Discrete Fourier Transform Properties

Contents

Introduction

Earlier equations for the direct and inverse Discrete Fourier Transform were got. Give them once again:

$$
S(k) = \text{DFT} \big[ s(n) \big] = \sum_{n=0}^{N-1} s(n) \cdot \exp \left( -j \cdot \frac{2 \pi}{N} \cdot n \cdot k \right) = \sum_{n=0}^{N-1} s(n) \cdot W_{N}^{n \cdot k} \text{;}
$$
$$
s(n) = \text{IDFT} \big[S(k) \big] = \frac{1}{N} \cdot \sum_{k=0}^{N-1} S(k) \cdot \exp \left( j \cdot \frac{2 \pi}{N} \cdot n \cdot k \right) = \sum_{k=0}^{N-1} S(k) \cdot W_{N}^{-n \cdot k} \text{;}
$$
$$
W_{N}^{n \cdot k} = \exp \left( -j \cdot \frac{2 \pi}{N} \cdot n \cdot k
\right) \text{; } n = 0 \ldots N-1 \text{; } k = 0 \ldots N-1 \text{,}
$$

(1)

where $\text{DFT}\big[ \bullet \big]$ is a DFT operator, and $\text{IDFT}\big[\bullet \big]$ is an inverse DFT operator, and $W_N^{n \cdot k}$ bear the name of DFT twiddle factors. Here and elsewhere in this section it is considered that $n = 0 \ldots N-1$ and $k = 0 \ldots N-1$ index temporal and spectrum samples respectively.
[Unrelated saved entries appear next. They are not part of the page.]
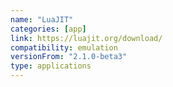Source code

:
 ```yaml
---
name: "LuaJIT"
categories: [app]
link: https://luajit.org/download/
compatibility: emulation
versionFrom: "2.1.0-beta3"
type: applications
---
```


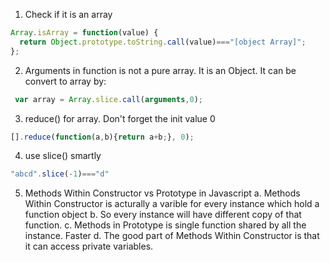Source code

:1.  Check if it is an array 
```js
Array.isArray = function(value) {
  return Object.prototype.toString.call(value)==="[object Array]";
};
```
2.  Arguments in function is not a pure array. It is an Object. It can be convert to array by:
```js
 var array = Array.slice.call(arguments,0);
```

3. reduce() for array. Don't forget the init value 0
```js
[].reduce(function(a,b){return a+b;}, 0);
```

4. use slice() smartly 
```js
"abcd".slice(-1)==="d"
```
5. Methods Within Constructor vs Prototype in Javascript
  a. Methods Within Constructor is acturally a varible for every instance which hold a function object
  b. So every instance will have different copy of that function.
  c. Methods in Prototype is single function shared by all the instance. Faster
  d. The good part of Methods Within Constructor is that it can access private variables.
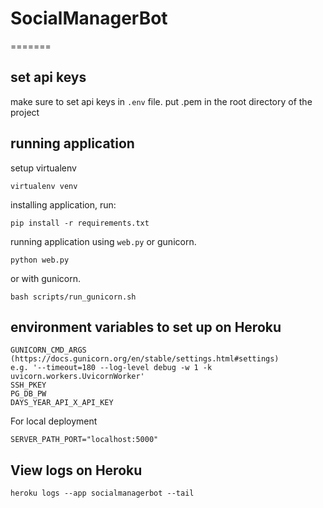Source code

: # SocialManagerBot
=======
## set api keys
make sure to set api keys in `.env` file.
put .pem in the root directory of the project

## running application
setup virtualenv
```commandline
virtualenv venv
```

installing application, run:
```commandline
pip install -r requirements.txt
```



running application using `web.py` or gunicorn.
```commandline
python web.py
```
or with gunicorn.
```commandline
bash scripts/run_gunicorn.sh
```

## environment variables to set up on Heroku
```
GUNICORN_CMD_ARGS (https://docs.gunicorn.org/en/stable/settings.html#settings)
e.g. '--timeout=180 --log-level debug -w 1 -k uvicorn.workers.UvicornWorker'
SSH_PKEY
PG_DB_PW
DAYS_YEAR_API_X_API_KEY
```
For local deployment
```
SERVER_PATH_PORT="localhost:5000"
```

## View logs on Heroku
```commandline
heroku logs --app socialmanagerbot --tail
```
In this section some DFT properties will be considered.

DFT Linearity

DFT of the signals sum is equal to the DFT sum of these signals. If $s(n)=x(n) + y(n),$ then:

$$
S(k) = \text{DFT} \big[ s(n) \big] = \text{DFT} \big[ x(n) + y(n) \big] =
$$
$$
= \sum_{n = 0}^{N-1} \big(x(n) + y(n) \big) \cdot W_N^{n \cdot k} = \sum_{n = 0}^{N-1} x(n) \cdot W_N^{n \cdot k} + \sum_{n = 0}^{N-1} y(n) \cdot W_N^{n \cdot k} =
$$
$$
= X(k) + Y(k) \textrm{, } k = 0\ldots N-1,
$$

(2)

where $X(k)$ and $Y(k)$ are the DFT of signals $x(n)$ and $y(n)$ respectively.

Upon multiplying the signal by the constant $a$, the signal DFT is also multiplied by the constant:

$$
S(k) = \text{DFT} \big[ a \cdot x(n) \big] = a \cdot X(k).
$$

(3)

DFT of Signal with Circular Shifting in Time

Let $S(k)$ be the DFT signal $s(n)$.
If we shift the pickup signal $s(n)$ cyclically to $m$ samples, i.e. $x(n) = s(n-m),$
then the DFT of the shifted signal is equal to:

$$
X(k) = \text{DFT} \big[s(n-m) \big] = \sum_{n=0}^{N-1}s(n-m) \cdot W_N^{n\cdot k},
\text{ } k=0 \ldots N-1.
$$

(4)

Introduce the variable change $n-m=r$, then $n = m+r$ and (4) can be written as follows:

$$
X(k) = \sum_{r = 0}^{N-1} s(r) \cdot W_N^{(r+m)\cdot k} =
\sum_{r = 0}^{N-1} s(r) \cdot W_N^{r\cdot k} \cdot W_N^{m\cdot k} =
$$
$$
=S(k) \cdot \exp \left(-j \cdot \frac{2 \pi}{N} \cdot m \cdot k \right) = S(k) \cdot W_N^{m \cdot k}.
$$

(5)

Thus, the circular signal shifting to $m$ samples leads to the phase spectrum rotating while the amplitude spectrum does not change.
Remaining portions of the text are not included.